In truth, 1968 was, on the whole, a damp squib. But, as the signature of a particular cultural and historical process, its import endures to the present moment.

The conflation of a range of unconnected events - the student uprisings, the Vietcong's Tet offensive that took US forces in Vietnam by surprise, the assassinations of US presidential candidate Bobby Kennedy and civil rights leader Martin Luther King, and the trampling by tanks sent from Moscow of Czechoslovakia's Prague Spring when local communists tried to liberalise their rule - adds up to a vague but tangible sense of moment. But nobody can quite put a finger on what it signifies.

Really what 1968 represents is the moment when societies started to look forward to the power of the young and ceased looking back to the authority of the old. This was the moment when youth first began to assert a political force, when freedom, or a particular version of it, was posited as an answer to authority and tradition. It would be ludicrous to deny that the moment was long overdue. But, like all good things, it was pushed too far.

The trouble with 1968 is that it created in European culture a rupture between youth and age, which has yet to be repaired. The moment and its symbolic assertion of individual freedom were essential, but no more so than the veneration of tradition. And, as a result of the overwhelming acceptance of the values of 1968, we are still unable even to imagine freedom and tradition being capable of happy co-existence.
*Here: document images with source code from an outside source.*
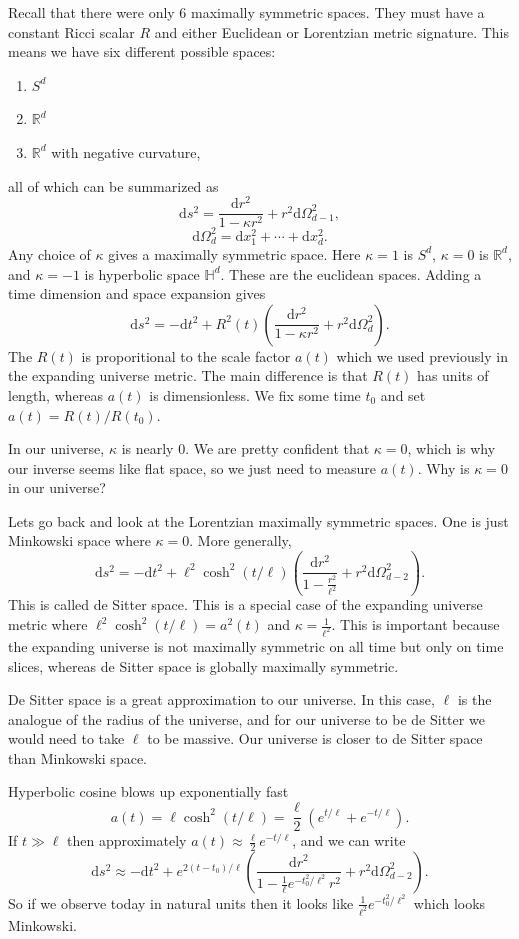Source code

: 
Recall that there were only 6 maximally symmetric spaces. They must have a constant Ricci scalar $R$ and either Euclidean or Lorentzian metric signature. This means we have six different possible spaces:
\begin{enumerate}
	\item $S^d$\\
	\item $\mathbb{R} ^d$\\
	\item $\mathbb{R} ^d$ with negative curvature,
\end{enumerate}
all of which can be summarized as
\[
	\mathrm{d} s^2=\frac{\mathrm{d} r^2}{1-\kappa r^2}+r^2 \mathrm{d} \Omega ^2_{d-1} ,
\]
\[
	\mathrm{d} \Omega ^2_d = \mathrm{d}x_1^2+\cdots+\mathrm{d} x_d^2
.\]
Any choice of $\kappa $ gives a maximally symmetric space. Here $\kappa =1$ is $S^d$, $\kappa =0$ is $\mathbb{R} ^d$, and $\kappa =-1$ is hyperbolic space $\mathbb{H}^d$. These are the euclidean spaces. Adding a time dimension and space expansion gives 
\[
	\mathrm{d} s^2=-\mathrm{d} t^2+R^2(t)\left( \frac{\mathrm{d} r^2}{1-\kappa r^2} +r^2 \mathrm{d} \Omega ^2_d \right) 
.\]
The $R(t)$ is proporitional to the scale factor $a(t)$ which we used previously in the expanding universe metric. The main difference is that $R(t)$ has units of length, whereas $a(t)$ is dimensionless. We fix some time $t_0$ and set $a(t)=R(t) /R(t_0)$.

In our universe, $\kappa $ is nearly 0. We are pretty confident that $\kappa =0$, which is why our inverse seems like flat space, so we just need to measure $a(t)$. Why is $\kappa =0$ in our universe?

Lets go back and look at the Lorentzian maximally symmetric spaces. One is just Minkowski space where $\kappa =0$. More generally,
\[
	\mathrm{d} s^2=-\mathrm{d} t^2+\ell ^2\cosh^2(t/\ell )\left( \frac{\mathrm{d} r^2}{1-\frac{r^2}{\ell ^2} }  +r^2\mathrm{d} \Omega _{d-2}^2\right) 
.\]
This is called de Sitter space. This is a special case of the expanding universe metric where $\ell ^2\cosh^2(t/\ell )=a^2(t)$ and $\kappa =\frac{1}{\ell ^2} $. This is important because the expanding universe is not maximally symmetric on all time but only on time slices, whereas de Sitter space is globally maximally symmetric.

De Sitter space is a great approximation to our universe. In this case, $\ell $ is the analogue of the radius of the universe, and for our universe to be de Sitter we would need to take $\ell $ to be massive. Our universe is closer to de Sitter space than Minkowski space.

Hyperbolic cosine blows up exponentially fast
\[
	a(t)=\ell \cosh^2(t/\ell )=\frac{\ell }{2} \left( e^{t/\ell } +e^{-t/\ell }  \right) 
.\]
If $t\gg \ell $ then approximately $a(t) \approx \frac{\ell }{2} e^{-t/\ell } $, and we can write
\[
	\mathrm{d} s^2 \approx -\mathrm{d} t^2+e^{2(t-t_0) /\ell } \left( \frac{\mathrm{d} r^2}{1-\frac{1}{\ell } e^{-t_0^2 /\ell ^2} r^2} +r^2 \mathrm{d} \Omega ^2_{d-2}  \right) 
.\]
So if we observe today in natural units then it looks like $\frac{1}{\ell ^2} e^{-t_0^2 /\ell ^2} $ which looks Minkowski.

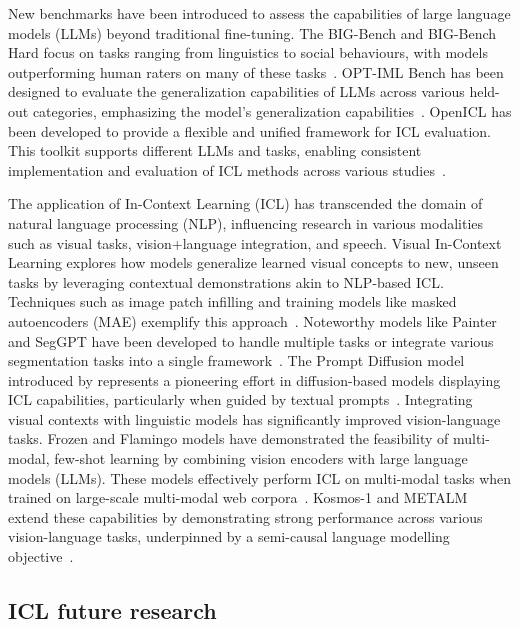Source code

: New benchmarks have been introduced to assess the capabilities of large language models (LLMs) beyond traditional fine-tuning.
The BIG-Bench and BIG-Bench Hard focus on tasks ranging from linguistics to social behaviours, with models outperforming human raters on many of these tasks~\cite{srivastava2023imitation, suzgun2022challenging}.
OPT-IML Bench has been designed to evaluate the generalization capabilities of LLMs across various held-out categories, emphasizing the model's generalization capabilities~\cite{iyer2022opt}.
OpenICL has been developed to provide a flexible and unified framework for ICL evaluation.
This toolkit supports different LLMs and tasks, enabling consistent implementation and evaluation of ICL methods across various studies~\cite{wu2023openicl}.

The application of In-Context Learning (ICL) has transcended the domain of natural language processing (NLP), influencing research in various modalities such as visual tasks, vision+language integration, and speech.
Visual In-Context Learning explores how models generalize learned visual concepts to new, unseen tasks by leveraging contextual demonstrations akin to NLP-based ICL. Techniques such as image patch infilling and training models like masked autoencoders (MAE) exemplify this approach~\cite{bar2022visual}.
Noteworthy models like Painter and SegGPT have been developed to handle multiple tasks or integrate various segmentation tasks into a single framework~\cite{wang2023images, wang2023seggpt}.
The Prompt Diffusion model introduced by \textcite{wang2023incontext} represents a pioneering effort in diffusion-based models displaying ICL capabilities, particularly when guided by textual prompts~\cite{wang2023incontext}.
Integrating visual contexts with linguistic models has significantly improved vision-language tasks.
Frozen and Flamingo models have demonstrated the feasibility of multi-modal, few-shot learning by combining vision encoders with large language models (LLMs).
These models effectively perform ICL on multi-modal tasks when trained on large-scale multi-modal web corpora~\cite{tsimpoukelli2021frozen, alayrac2022flamingo}.
Kosmos-1 and METALM extend these capabilities by demonstrating strong performance across various vision-language tasks, underpinned by a semi-causal language modelling objective~\cite{huang2023language, hao2022language}.

\subsection{ICL future research}
\label{subsec:icl-future}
The ideal conditions for healthy human progress are some kind of fluid interaction of tradition and freedom. The defenders of each need to be conscious that absolutism is the enemy of everyone.
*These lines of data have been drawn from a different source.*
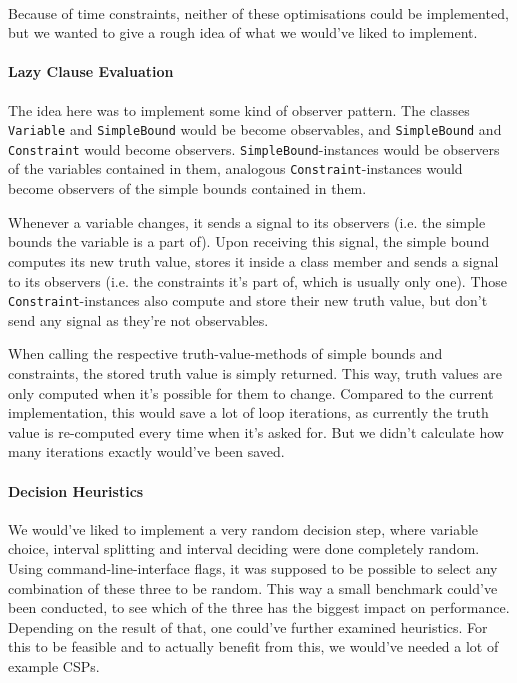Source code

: \paragraph{}
Because of time constraints, neither of these optimisations could be implemented, but we wanted to give a rough idea of what we would've liked to implement.

\paragraph{Lazy Clause Evaluation}
The idea here was to implement some kind of observer pattern.
The classes \texttt{Variable} and \texttt{SimpleBound} would be become observables, and \texttt{SimpleBound} and \texttt{Constraint} would become observers.
\texttt{SimpleBound}-instances would be observers of the variables contained in them, analogous \texttt{Constraint}-instances would become observers of the simple bounds contained in them.

Whenever a variable changes, it sends a signal to its observers (i.e. the simple bounds the variable is a part of).
Upon receiving this signal, the simple bound computes its new truth value, stores it inside a class member and sends a signal to its observers (i.e. the constraints it's part of, which is usually only one).
Those \texttt{Constraint}-instances also compute and store their new truth value, but don't send any signal as they're not observables.

When calling the respective truth-value-methods of simple bounds and constraints, the stored truth value is simply returned.
This way, truth values are only computed when it's possible for them to change.
Compared to the current implementation, this would save a lot of loop iterations, as currently the truth value is re-computed every time when it's asked for.
But we didn't calculate how many iterations exactly would've been saved.


\paragraph{Decision Heuristics}
We would've liked to implement a very random decision step, where variable choice, interval splitting and interval deciding were done completely random.
Using command-line-interface flags, it was supposed to be possible to select any combination of these three to be random.
This way a small benchmark could've been conducted, to see which of the three has the biggest impact on performance.
Depending on the result of that, one could've further examined heuristics.
For this to be feasible and to actually benefit from this, we would've needed a lot of example CSPs.
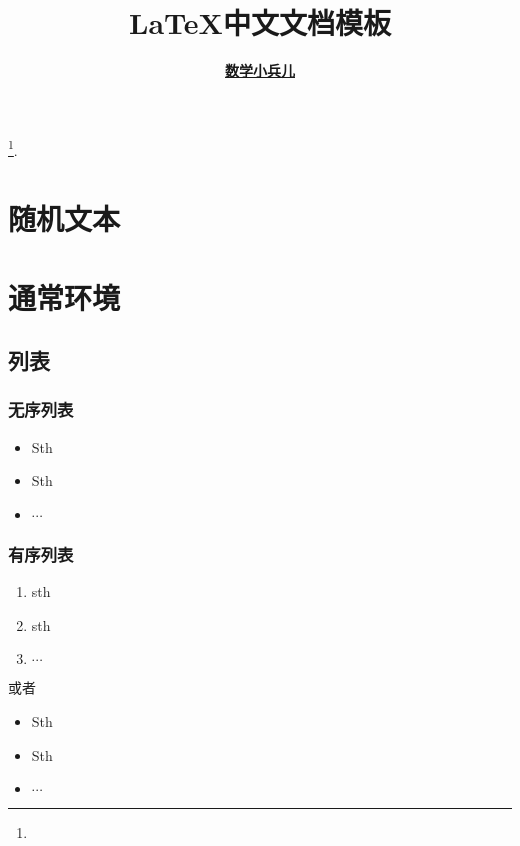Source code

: \documentclass[a4paper, 12pt, UTF8]{ctexart}
\begin{document}
\title{\bf \LaTeX 中文文档模板} \author{\bf
  \href{https://matnoble.me/about/}{数学小兵儿}} \date{}

\maketitle
\tableofcontents
\footnote{\noindent {} \newline
  \updatetext{\today}}.

\clearpage
\listoflistings

\clearpage

\section{随机文本}
\zhlipsum[2-3]

\clearpage

\section{通常环境}

\subsection{列表}

\subsubsection{无序列表}
\begin{itemize}
    \item Sth
    \item Sth
    \item $\cdots$
\end{itemize}
\subsubsection{有序列表}
\begin{enumerate}
    \item sth
    \item sth
    \item $\cdots$
\end{enumerate}
或者
\begin{itemize}
    \item[(1)] Sth
    \item[(2)] Sth
    \item[(3)] $\cdots$
\end{itemize}
\end{document}
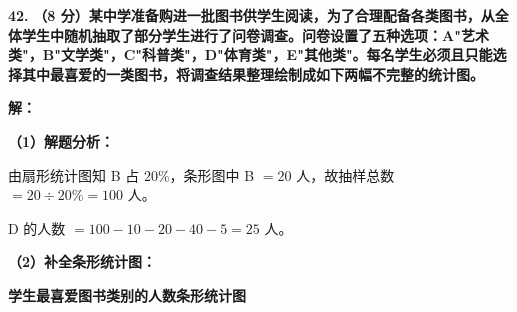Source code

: \textbf{\LARGE 42.} \textbf{（8 分）某中学准备购进一批图书供学生阅读，为了合理配备各类图书，从全体学生中随机抽取了部分学生进行了问卷调查。问卷设置了五种选项：A"艺术类"，B"文学类"，C"科普类"，D"体育类"，E"其他类"。每名学生必须且只能选择其中最喜爱的一类图书，将调查结果整理绘制成如下两幅不完整的统计图。}

\vspace{0.4cm}
\textbf{解：}

\textbf{（1）解题分析：}

由扇形统计图知 B 占 $20\%$，条形图中 B $= 20$ 人，故抽样总数 $= 20 \div 20\% = 100$ 人。

D 的人数 $= 100 - 10 - 20 - 40 - 5 = 25$ 人。

\vspace{0.2cm}
\textbf{（2）补全条形统计图：}

\begin{center}
{\textbf{学生最喜爱图书类别的人数条形统计图}}
\end{center}

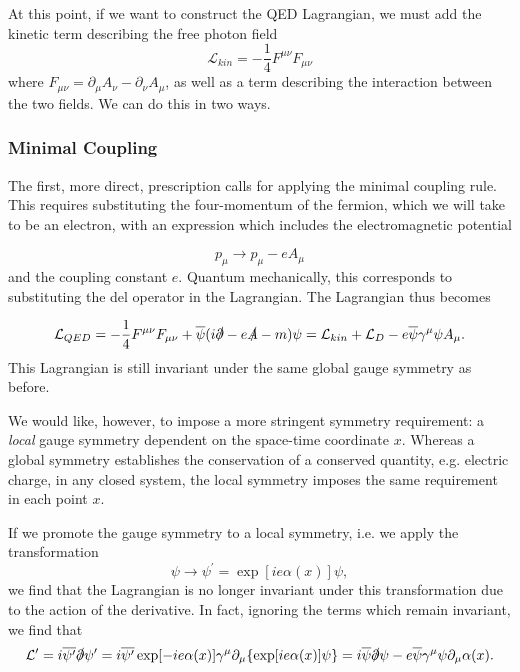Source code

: \documentclass[10pt,a4paper]{book}
\begin{document}
At this point, if we want to construct the QED Lagrangian, we must add the kinetic term describing the free photon field
\begin{equation}
\mathcal{L}_{kin} = -\frac{1}{4}F^{\mu\nu}F_{\mu\nu}
\label{kinetic term}
\end{equation}
where $F_{\mu\nu} = \partial_\mu A_\nu - \partial_\nu A_\mu$, as well as a term describing the interaction between the two fields. We can do this in two ways. 

\subsubsection{Minimal Coupling}

The first, more direct, prescription calls for applying the minimal coupling rule. This requires substituting the four-momentum of the fermion, which we will take to be an electron, with an expression which includes the electromagnetic potential

\begin{equation}
p_\mu \rightarrow p_\mu - eA_\mu
\end{equation}
and the coupling constant $e$. Quantum mechanically, this corresponds to substituting the del operator in the Lagrangian. The Lagrangian thus becomes

\begin{equation}
\label{QED lagrangian}
\mathcal{L}_{QED} = -\frac{1}{4}F^{\mu\nu}F_{\mu\nu} + \overline{\psi}(i\slashed{\partial} - e\slashed{A} - m)\psi = \mathcal{L}_{kin} + \mathcal{L}_D - e\overline{\psi}\gamma^\mu \psi A_\mu.
\end{equation}
This Lagrangian is still invariant under the same global gauge symmetry as before. 

We would like, however, to impose a more stringent symmetry requirement: a \emph{local} gauge symmetry dependent on the space-time coordinate $x$. Whereas a global symmetry establishes the conservation of a conserved quantity, e.g. electric charge, in any closed system, the local symmetry imposes the same requirement in each point $x$. 

If we promote the gauge symmetry to a local symmetry, i.e. we apply the transformation 
\begin{equation}
\psi \rightarrow \psi^\prime = \exp[ie\alpha(x)]\psi,
\label{fermi-field transformation}
\end{equation} 
we find that the Lagrangian is no longer invariant under this transformation due to the action of the derivative. In fact, ignoring the terms which remain invariant, we find that
\begin{equation}
\mathcal{L}^\prime = i\overline{\psi^\prime} \slashed{\partial} \psi^\prime = i\overline{\psi^\prime} \exp[-ie\alpha(x)] \gamma^\mu \partial_\mu \lbrace \exp[ie\alpha(x)]\psi \rbrace = i\overline{\psi}\slashed{\partial}\psi - e\overline{\psi}\gamma^\mu\psi\partial_\mu\alpha(x).
\label{local gauge}
\end{equation}
\end{document}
Tradition needs to be tested constantly in the crucible of the present moment, to have its dead elements discarded and the healthy core preserved. Here, freedom is essential. But freedom is a deceptive word which, in its modern meaning, conveys a pursuit of desire without limit. Because of the structural limitations of the human mechanism, there is a point at which the pursuit of desire, in any direction, becomes destructive. One of the consequences of the disrespecting of tradition since the 1960s is that this consciousness of limits has been mislaid.
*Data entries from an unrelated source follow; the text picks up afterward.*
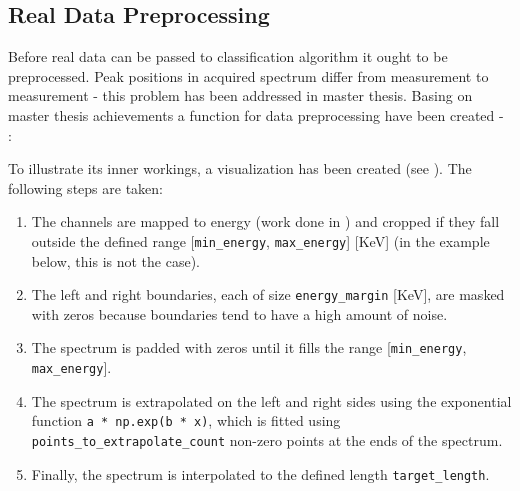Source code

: \subsection{Real Data Preprocessing}
Before real data can be passed to classification algorithm it ought to be preprocessed. 
Peak positions in acquired spectrum differ from measurement to measurement - this problem has been addressed in \cite{Goral2023} master thesis.
Basing on master thesis achievements a function for data preprocessing have been created - :

\newenvironment{longlistingF}{\captionsetup{type=listing, width=0.8\textwidth}}{}
\begin{longlistingF}
    \caption{}
    \label{lst:data_preprocessing}
\end{longlistingF}
\vspace{12pt}

To illustrate its inner workings, a visualization has been created (see ). The following steps are taken:
\begin{enumerate}
    \item The channels are mapped to energy (work done in \cite{Goral2023}) and cropped if they fall outside the defined range [\texttt{min\_energy}, \texttt{max\_energy}] [KeV] (in the example below, this is not the case).
    \item The left and right boundaries, each of size \texttt{energy\_margin} [KeV], are masked with zeros because boundaries tend to have a high amount of noise.
    \item The spectrum is padded with zeros until it fills the range [\texttt{min\_energy}, \texttt{max\_energy}].
    \item The spectrum is extrapolated on the left and right sides using the exponential function \texttt{a * np.exp(b * x)}, which is fitted using \texttt{points\_to\_extrapolate\_count} non-zero points at the ends of the spectrum.
    \item Finally, the spectrum is interpolated to the defined length \texttt{target\_length}.
\end{enumerate}

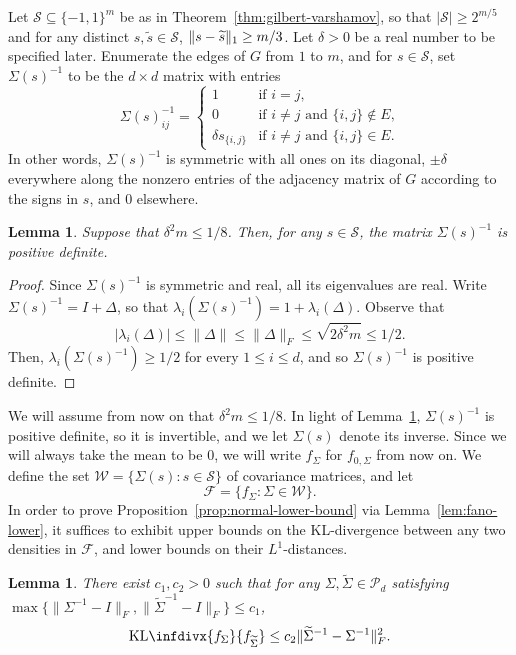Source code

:\documentclass[letterpaper]{amsart}
\newcommand{\infdiv}{\mathrm{KL}\infdivx}
\DeclarePairedDelimiter{\norm}{\lVert}{\rVert}
\newcommand{\sP}{\mathcal{P}}
\newcommand{\sW}{\mathcal{W}}
\newcommand{\sS}{\mathcal{S}}
\newcommand{\sF}{\mathcal{F}}
\let\originalleft\left
\let\originalright\right
\def\left#1{\mathopen{}\originalleft#1}
\def\right#1{\originalright#1\mathclose{}}
\newcommand{\thmref}[1]{Theorem~\ref{thm:#1}}
\numberwithin{thm}{section}
\newtheorem{lem}[thm]{Lemma}{\bfseries}{\itshape}
\newcommand{\lemlabel}[1]{\label{lem:#1}}
\newcommand{\lemref}[1]{Lemma~\ref{lem:#1}}
\newcommand{\propref}[1]{Proposition~\ref{prop:#1}}
\theoremstyle{definition}
\theoremstyle{plain}
\renewcommand{\tilde}[1]{\widetilde{#1}}
\begin{document}
Let $\sS \subseteq \{-1, 1\}^{m}$ be as in \thmref{gilbert-varshamov},
so that $|\sS| \ge 2^{m/5}$ and for any distinct
$s, \tilde{s} \in \sS$, $\norm{s - \tilde{s}}_1 \ge m/3$.  Let
$\delta > 0$ be a real number to be specified later. Enumerate the
edges of $G$ from $1$ to $m$, and for $s \in \sS$, set
$\Sigma(s)^{-1}$ to be the $d \times d$ matrix with entries
\[
  \Sigma(s)^{-1}_{i j} = \left\{\begin{array}{ll}
                                  1 & \mbox{if $i = j$,} \\
                                  0 & \mbox{if $i \neq j$ and $\{i, j\} \not\in E$,} \\
                                  \delta s_{\{i, j\}} & \mbox{if $i \neq j$ and $\{i, j\} \in E$.}
                                 \end{array} \right.
\]
In other words, $\Sigma(s)^{-1}$ is symmetric with all ones on its
diagonal, $\pm \delta$ everywhere along the nonzero entries of the
adjacency matrix of $G$ according to the signs in $s$, and $0$
elsewhere.
\begin{lem}\lemlabel{psd}
  Suppose that $\delta^2 m \le 1/8$. Then, for any $s \in \sS$, the
  matrix $\Sigma(s)^{-1}$ is positive definite.
\end{lem}
\begin{proof}
  Since $\Sigma(s)^{-1}$ is symmetric and real, all its eigenvalues
  are real. Write $\Sigma(s)^{-1} = I + \Delta$, so that
  $\lambda_i(\Sigma(s)^{-1}) = 1 + \lambda_i(\Delta)$. Observe that
  \[
    |\lambda_i(\Delta)| \le \|\Delta\| \le \|\Delta\|_F \le \sqrt{2 \delta^2 m} \le 1/2 .
  \]
  Then,
  $\lambda_i(\Sigma(s)^{-1}) \ge 1/2$ for every $1 \le i \le d$, and so
  $\Sigma(s)^{-1}$ is positive definite.
\end{proof}
We will assume from now on that $\delta^2 m \le 1/8$.  In light of
\lemref{psd}, $\Sigma(s)^{-1}$ is positive definite, so it is
invertible, and we let $\Sigma(s)$ denote its inverse.  Since we will
always take the mean to be $0$, we will write $f_{\Sigma}$ for
$f_{0, \Sigma}$ from now on.  We define the set
$\sW = \{\Sigma(s) \colon s \in \sS\}$ of covariance matrices, and let
\[
  \sF = \{f_{\Sigma} \colon \Sigma \in \sW\} .
\]
In order to prove \propref{normal-lower-bound} via
\lemref{fano-lower}, it suffices to exhibit upper bounds on the
KL-divergence between any two densities in $\sF$, and lower bounds on
their $L^1$-distances.
\begin{lem}\lemlabel{normal-kl}
  There exist $c_1, c_2 > 0$ such that for any
  $\Sigma, \tilde{\Sigma} \in \sP_d$ satisfying
  $\max\{\|\Sigma^{-1} - I\|_F, \|\tilde{\Sigma}^{-1} - I\|_F\} \le
  c_1$,
  \[
    \infdiv{f_{\Sigma}}{f_{\tilde{\Sigma}}} \le c_2
    \|\tilde{\Sigma}^{-1} - \Sigma^{-1}\|_F^2.
  \]
\end{lem}
\end{document}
Since the 1960s also, tradition and freedom have seemed to exist in separate channels, dissociated and mutually hostile. Each has had its advocates and defenders, who tend to band into warring tribes, claiming absolute virtue for a value that, in truth, can only properly flourish in a dialectical co-existence with that which is excoriated.

Similarly, political culture has automatically divided its voices between traditionalists and progressives, conservatives and liberals, even though experience tells us that the only sustainable progress is arrived at when these opposing energies are combined. The odd thing is that, as the 1968 generation has aged it has neither sought a voice for its own growing maturity nor extended a voice to the new generations. Instead it has pretended that it is not growing old and clung to power in the pretence that it is still 1968.

As Lara Marlowe recalled, French president Nicolas Sarkozy promised during last year's election campaign to "liquidate the heritage of May '68", because it "obscured the difference between good and evil, between truth and falsehood, between beauty and ugliness", and instilled "hatred of the family, society, the state, the nation, the republic".

That such an analysis is unpopular in France does not make it less vital, but Sarkozy did himself no favours by stating the case in a way that allowed it to be dismissed as "conservative" by the culture he was seeking to critique. In truth the reintegration of tradition and freedom is, for any leader of a young European country seeking a radical guiding vision, the most urgent project of the coming time. Should you hear of such a leader, pass it on.